Supplied data:

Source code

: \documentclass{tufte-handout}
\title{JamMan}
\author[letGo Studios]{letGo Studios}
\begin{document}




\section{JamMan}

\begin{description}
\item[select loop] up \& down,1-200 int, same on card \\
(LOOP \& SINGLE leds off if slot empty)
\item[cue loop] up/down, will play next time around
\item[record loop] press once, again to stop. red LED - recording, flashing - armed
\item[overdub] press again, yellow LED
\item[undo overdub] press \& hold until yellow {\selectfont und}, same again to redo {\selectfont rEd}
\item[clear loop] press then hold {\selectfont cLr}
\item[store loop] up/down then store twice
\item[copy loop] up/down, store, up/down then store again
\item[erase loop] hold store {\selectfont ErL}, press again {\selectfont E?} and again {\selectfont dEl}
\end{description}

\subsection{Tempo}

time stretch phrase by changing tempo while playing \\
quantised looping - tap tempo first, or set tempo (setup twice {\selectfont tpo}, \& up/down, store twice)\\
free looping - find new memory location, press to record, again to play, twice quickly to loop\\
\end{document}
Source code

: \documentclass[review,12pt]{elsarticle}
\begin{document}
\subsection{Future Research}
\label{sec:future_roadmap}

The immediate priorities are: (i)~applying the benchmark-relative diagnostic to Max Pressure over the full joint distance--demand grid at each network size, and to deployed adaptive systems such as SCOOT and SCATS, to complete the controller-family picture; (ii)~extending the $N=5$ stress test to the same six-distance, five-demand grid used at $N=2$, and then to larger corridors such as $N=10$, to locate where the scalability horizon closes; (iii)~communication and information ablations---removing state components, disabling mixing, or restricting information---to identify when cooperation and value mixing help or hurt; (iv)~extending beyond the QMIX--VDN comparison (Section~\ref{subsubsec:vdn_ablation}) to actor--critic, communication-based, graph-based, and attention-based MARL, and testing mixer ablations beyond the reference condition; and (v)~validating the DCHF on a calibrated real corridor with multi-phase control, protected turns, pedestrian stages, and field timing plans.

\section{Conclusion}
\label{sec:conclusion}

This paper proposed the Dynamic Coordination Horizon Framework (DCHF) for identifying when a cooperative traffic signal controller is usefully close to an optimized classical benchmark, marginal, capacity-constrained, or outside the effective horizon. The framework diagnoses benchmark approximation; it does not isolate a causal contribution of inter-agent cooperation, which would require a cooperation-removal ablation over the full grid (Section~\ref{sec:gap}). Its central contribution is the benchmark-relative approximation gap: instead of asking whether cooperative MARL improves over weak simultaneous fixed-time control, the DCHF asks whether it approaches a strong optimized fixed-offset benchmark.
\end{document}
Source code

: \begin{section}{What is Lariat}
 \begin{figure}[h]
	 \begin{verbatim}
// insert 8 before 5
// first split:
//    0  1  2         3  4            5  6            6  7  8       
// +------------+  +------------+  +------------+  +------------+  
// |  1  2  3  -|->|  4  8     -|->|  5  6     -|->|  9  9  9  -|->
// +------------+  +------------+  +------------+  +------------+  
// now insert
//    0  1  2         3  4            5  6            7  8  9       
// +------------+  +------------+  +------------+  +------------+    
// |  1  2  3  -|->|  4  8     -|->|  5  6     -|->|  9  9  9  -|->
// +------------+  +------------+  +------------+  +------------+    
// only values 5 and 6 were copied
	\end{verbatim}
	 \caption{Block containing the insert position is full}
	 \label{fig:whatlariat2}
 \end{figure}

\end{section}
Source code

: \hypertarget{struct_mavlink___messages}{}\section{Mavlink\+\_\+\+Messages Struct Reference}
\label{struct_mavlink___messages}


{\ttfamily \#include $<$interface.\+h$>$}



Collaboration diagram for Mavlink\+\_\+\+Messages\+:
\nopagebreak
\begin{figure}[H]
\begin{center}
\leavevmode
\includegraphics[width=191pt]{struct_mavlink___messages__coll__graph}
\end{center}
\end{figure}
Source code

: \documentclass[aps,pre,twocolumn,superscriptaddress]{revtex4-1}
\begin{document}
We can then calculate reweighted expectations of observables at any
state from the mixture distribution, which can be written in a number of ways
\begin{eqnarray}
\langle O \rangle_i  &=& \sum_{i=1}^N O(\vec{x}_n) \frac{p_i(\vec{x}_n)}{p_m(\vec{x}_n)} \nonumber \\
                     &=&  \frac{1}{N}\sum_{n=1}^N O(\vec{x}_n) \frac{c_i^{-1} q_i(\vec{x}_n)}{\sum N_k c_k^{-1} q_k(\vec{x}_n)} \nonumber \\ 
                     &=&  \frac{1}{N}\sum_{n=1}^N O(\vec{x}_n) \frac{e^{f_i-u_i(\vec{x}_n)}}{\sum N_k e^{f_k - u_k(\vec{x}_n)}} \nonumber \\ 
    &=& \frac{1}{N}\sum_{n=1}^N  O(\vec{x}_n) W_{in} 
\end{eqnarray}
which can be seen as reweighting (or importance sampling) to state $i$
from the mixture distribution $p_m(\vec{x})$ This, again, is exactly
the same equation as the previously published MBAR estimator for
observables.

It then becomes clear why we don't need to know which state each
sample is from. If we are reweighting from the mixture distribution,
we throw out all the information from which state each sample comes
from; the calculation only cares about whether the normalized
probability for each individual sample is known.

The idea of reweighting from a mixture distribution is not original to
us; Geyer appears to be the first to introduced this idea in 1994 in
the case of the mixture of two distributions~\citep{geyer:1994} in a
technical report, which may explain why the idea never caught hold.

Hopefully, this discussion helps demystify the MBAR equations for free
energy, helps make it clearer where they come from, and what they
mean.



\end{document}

Exercise description: Filter the records above for lines with "mixture".

Answer box:
state from the mixture distribution, which can be written in a number of ways
from the mixture distribution $p_m(\vec{x})$ This, again, is exactly
sample is from. If we are reweighting from the mixture distribution,
The idea of reweighting from a mixture distribution is not original to
the case of the mixture of two distributions~\citep{geyer:1994} in a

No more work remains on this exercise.